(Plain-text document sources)

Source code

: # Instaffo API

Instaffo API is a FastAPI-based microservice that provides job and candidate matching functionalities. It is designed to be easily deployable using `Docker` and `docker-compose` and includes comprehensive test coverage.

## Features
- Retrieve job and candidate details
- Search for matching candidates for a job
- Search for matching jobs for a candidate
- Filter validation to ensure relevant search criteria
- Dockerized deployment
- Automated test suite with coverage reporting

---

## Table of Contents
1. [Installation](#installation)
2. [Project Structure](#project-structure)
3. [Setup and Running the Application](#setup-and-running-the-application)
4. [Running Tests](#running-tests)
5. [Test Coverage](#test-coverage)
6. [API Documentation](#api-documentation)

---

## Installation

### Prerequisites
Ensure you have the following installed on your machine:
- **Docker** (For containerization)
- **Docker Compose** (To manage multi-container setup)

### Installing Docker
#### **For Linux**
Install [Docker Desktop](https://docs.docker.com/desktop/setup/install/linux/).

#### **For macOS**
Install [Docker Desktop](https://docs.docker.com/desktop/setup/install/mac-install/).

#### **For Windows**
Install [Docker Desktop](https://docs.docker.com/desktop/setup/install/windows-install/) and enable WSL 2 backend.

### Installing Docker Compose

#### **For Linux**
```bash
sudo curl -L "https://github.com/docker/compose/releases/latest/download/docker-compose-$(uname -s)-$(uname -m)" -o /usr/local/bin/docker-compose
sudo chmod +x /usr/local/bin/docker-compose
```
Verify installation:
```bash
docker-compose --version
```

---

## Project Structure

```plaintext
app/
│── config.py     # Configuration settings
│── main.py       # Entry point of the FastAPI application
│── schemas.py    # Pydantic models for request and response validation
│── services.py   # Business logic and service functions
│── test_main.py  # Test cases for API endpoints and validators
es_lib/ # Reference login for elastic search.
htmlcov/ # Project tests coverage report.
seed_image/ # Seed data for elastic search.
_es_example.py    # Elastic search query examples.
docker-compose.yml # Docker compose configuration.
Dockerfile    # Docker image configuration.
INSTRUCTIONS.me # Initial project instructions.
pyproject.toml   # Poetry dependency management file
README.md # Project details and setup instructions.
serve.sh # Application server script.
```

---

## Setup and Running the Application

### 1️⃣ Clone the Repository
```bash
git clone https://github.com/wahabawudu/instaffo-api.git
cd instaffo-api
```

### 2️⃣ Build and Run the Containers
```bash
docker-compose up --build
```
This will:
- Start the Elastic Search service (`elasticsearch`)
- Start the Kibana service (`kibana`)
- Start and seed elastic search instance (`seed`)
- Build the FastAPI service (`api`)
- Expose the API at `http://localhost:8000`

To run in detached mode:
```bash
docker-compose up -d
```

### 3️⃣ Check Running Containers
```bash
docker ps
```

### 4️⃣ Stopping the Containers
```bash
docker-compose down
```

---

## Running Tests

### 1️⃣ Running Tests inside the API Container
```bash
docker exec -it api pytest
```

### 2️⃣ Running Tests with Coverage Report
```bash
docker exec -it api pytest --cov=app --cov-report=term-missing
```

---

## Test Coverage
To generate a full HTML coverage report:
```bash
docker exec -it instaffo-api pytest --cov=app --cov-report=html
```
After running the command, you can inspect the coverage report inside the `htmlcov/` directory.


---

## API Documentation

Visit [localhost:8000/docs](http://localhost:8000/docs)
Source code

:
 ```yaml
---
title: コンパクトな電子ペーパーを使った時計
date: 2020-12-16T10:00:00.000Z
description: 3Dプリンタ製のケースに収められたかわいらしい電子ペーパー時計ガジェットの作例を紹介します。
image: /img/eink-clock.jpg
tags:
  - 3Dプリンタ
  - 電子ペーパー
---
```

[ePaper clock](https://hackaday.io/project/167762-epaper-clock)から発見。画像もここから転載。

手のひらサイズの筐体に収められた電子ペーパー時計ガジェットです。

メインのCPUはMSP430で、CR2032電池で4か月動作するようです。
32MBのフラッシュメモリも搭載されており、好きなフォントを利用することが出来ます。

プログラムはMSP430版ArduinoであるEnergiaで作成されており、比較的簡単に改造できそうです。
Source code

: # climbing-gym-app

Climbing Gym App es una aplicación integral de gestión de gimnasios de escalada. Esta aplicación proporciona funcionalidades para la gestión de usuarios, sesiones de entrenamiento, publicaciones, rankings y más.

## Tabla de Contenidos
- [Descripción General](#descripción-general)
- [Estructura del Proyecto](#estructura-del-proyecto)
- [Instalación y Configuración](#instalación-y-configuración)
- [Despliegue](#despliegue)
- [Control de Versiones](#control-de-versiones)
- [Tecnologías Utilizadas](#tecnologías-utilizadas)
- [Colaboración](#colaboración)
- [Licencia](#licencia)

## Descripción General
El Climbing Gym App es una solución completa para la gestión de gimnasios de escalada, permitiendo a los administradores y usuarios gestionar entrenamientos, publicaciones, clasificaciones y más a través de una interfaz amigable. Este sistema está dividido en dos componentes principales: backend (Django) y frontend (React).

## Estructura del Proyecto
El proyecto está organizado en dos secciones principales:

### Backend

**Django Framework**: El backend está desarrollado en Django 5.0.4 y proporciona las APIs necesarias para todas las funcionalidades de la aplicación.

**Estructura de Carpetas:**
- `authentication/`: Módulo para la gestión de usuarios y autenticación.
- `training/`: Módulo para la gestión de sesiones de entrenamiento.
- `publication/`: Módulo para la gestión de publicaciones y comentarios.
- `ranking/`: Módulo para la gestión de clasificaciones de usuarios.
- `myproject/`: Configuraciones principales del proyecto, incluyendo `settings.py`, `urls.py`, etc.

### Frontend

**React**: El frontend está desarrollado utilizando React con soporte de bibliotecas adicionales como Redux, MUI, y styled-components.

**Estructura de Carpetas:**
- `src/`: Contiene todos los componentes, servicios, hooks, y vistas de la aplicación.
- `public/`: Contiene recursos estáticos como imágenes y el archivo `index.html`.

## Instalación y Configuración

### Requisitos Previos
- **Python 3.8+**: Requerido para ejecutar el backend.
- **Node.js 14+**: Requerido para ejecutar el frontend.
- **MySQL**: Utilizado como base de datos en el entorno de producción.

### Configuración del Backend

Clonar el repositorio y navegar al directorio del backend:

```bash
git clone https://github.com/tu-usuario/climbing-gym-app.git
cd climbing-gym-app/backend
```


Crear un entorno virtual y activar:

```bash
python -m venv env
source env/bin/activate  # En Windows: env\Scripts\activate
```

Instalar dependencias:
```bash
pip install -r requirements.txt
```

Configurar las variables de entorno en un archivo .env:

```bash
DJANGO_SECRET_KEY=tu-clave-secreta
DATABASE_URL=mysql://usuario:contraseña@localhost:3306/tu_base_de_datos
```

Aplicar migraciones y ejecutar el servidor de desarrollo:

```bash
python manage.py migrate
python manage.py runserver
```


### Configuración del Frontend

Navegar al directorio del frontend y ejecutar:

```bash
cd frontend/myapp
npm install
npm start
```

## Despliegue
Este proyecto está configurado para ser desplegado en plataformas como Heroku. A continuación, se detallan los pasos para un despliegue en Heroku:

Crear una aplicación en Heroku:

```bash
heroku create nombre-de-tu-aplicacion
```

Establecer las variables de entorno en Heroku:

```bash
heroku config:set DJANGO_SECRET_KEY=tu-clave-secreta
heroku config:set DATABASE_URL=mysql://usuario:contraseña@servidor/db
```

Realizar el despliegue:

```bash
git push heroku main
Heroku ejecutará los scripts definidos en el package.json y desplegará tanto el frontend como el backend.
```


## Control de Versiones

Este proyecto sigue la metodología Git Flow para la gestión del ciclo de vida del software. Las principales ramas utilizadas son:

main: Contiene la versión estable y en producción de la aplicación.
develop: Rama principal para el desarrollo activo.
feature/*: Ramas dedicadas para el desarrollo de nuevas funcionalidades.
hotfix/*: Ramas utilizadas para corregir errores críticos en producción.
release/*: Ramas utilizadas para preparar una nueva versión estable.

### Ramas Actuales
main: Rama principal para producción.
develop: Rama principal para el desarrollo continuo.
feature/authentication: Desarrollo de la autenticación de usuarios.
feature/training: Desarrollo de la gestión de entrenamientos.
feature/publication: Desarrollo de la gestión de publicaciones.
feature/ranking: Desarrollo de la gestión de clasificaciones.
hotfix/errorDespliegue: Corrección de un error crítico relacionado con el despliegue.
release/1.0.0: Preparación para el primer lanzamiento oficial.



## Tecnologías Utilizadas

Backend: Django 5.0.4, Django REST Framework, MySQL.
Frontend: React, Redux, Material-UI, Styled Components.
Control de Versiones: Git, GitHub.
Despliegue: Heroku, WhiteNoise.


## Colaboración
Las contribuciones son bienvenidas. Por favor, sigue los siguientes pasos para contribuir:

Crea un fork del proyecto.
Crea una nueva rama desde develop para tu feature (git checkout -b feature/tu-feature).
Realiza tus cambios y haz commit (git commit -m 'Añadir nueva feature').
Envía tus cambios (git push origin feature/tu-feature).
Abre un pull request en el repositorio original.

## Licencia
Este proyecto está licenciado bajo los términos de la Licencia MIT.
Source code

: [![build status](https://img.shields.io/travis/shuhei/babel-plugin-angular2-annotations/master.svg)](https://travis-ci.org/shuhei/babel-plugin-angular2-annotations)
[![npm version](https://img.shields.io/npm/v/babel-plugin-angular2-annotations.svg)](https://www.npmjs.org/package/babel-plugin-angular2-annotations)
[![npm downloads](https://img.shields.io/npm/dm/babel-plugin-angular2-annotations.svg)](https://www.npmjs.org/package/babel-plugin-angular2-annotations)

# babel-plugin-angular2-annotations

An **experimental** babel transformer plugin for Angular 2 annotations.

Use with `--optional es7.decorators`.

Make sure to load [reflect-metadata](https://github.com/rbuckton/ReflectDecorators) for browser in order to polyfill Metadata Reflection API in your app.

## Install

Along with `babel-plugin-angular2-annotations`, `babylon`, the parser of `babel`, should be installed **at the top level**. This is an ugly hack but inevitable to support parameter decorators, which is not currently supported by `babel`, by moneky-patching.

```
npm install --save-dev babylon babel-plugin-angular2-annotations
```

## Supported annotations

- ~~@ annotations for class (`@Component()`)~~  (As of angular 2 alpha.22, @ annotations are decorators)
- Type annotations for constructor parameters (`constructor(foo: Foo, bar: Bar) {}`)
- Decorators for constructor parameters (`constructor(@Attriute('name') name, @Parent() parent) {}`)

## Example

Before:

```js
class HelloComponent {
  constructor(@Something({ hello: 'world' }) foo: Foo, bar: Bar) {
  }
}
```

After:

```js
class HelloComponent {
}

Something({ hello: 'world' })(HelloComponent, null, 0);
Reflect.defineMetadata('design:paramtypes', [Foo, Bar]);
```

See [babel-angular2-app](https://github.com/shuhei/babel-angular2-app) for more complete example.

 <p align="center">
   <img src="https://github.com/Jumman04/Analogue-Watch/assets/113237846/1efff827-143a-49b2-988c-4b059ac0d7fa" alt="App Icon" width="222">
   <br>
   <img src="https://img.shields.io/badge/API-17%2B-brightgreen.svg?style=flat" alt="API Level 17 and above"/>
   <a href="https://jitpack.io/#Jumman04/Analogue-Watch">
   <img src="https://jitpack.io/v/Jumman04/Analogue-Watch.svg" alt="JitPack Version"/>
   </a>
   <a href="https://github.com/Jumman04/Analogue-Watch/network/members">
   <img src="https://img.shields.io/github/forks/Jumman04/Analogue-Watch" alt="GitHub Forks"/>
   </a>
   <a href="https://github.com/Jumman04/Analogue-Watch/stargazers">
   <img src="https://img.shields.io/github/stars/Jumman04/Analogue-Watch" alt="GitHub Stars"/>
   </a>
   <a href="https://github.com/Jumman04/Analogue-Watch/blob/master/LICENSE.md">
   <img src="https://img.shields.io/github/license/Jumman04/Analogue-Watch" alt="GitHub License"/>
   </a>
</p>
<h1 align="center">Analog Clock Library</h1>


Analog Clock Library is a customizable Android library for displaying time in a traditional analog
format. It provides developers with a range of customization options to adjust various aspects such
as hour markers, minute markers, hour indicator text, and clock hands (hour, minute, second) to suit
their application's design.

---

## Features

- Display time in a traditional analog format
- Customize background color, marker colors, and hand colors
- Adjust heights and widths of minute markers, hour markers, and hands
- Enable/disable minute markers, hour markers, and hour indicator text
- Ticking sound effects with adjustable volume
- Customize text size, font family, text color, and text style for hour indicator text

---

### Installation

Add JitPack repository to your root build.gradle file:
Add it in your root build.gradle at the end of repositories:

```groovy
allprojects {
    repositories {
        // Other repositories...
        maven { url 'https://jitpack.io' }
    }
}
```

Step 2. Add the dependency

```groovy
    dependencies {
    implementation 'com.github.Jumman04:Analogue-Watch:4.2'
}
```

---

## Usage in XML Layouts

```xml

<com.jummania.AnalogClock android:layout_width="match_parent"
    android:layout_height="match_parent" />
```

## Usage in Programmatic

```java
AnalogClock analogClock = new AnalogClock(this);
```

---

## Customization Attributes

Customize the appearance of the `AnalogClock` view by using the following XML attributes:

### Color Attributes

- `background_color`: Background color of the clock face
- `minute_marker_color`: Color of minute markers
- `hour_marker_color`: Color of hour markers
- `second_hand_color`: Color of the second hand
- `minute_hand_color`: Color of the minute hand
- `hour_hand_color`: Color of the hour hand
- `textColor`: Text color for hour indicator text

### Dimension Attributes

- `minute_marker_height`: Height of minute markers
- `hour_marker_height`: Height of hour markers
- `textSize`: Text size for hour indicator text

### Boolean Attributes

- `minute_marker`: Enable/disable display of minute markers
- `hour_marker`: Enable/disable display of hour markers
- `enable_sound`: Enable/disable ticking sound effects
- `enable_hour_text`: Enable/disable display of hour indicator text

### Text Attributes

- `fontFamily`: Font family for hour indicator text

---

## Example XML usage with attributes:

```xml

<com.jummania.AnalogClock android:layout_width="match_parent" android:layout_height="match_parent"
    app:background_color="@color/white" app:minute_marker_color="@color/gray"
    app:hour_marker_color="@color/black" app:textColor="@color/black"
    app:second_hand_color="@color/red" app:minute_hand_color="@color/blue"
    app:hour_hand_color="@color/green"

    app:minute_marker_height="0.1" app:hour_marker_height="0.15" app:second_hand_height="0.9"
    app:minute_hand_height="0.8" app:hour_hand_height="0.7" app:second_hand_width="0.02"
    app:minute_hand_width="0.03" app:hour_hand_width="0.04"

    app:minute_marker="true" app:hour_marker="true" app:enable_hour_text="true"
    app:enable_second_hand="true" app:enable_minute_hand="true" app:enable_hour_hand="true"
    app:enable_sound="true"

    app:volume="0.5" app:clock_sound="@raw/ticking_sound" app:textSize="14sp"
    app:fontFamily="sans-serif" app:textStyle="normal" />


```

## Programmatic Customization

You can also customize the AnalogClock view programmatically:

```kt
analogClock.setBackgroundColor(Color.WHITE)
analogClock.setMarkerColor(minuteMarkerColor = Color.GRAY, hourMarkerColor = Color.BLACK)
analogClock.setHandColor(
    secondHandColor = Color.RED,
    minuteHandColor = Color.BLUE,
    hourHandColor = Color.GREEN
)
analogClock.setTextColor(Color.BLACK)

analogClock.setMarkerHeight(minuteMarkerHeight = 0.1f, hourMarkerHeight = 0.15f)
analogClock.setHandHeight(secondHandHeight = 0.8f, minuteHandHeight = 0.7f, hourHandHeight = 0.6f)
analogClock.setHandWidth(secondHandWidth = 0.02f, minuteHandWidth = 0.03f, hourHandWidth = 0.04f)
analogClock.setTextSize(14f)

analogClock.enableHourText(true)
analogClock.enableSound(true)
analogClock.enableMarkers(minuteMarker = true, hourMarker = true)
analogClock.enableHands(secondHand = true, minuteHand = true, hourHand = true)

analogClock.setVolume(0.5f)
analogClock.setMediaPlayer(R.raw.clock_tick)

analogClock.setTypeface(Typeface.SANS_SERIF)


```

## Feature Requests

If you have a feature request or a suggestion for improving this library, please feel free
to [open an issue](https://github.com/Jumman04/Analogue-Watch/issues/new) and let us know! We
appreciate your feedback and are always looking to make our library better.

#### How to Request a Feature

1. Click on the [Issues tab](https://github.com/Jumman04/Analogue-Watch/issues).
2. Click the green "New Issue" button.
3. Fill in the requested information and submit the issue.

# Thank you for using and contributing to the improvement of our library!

TASK>
Count the lines of the records that contain the word "publication". Give only the count.

RESPONSE AREA>
2